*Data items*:

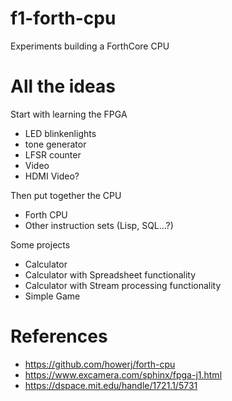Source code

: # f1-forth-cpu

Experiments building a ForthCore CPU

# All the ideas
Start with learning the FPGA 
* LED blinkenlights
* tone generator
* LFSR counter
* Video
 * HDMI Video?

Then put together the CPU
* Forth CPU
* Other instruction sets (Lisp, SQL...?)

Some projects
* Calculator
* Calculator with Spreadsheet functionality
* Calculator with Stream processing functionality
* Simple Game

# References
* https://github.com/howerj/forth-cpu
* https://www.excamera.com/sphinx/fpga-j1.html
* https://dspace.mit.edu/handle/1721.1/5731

--

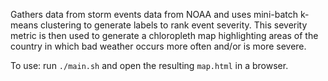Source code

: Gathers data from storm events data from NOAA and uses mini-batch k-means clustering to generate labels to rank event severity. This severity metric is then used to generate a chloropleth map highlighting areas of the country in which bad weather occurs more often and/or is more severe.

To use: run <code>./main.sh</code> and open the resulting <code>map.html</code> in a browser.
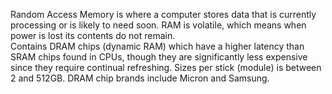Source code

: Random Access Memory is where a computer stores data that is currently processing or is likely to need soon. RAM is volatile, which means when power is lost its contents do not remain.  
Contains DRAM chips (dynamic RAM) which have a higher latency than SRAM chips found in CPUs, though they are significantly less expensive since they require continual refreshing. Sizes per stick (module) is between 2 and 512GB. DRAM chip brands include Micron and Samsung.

*WORK INSTRUCTIONS*:
Where a line of the data contains "html", copy that line.

*ANSWER BOX*:
* https://www.excamera.com/sphinx/fpga-j1.html
To use: run <code>./main.sh</code> and open the resulting <code>map.html</code> in a browser.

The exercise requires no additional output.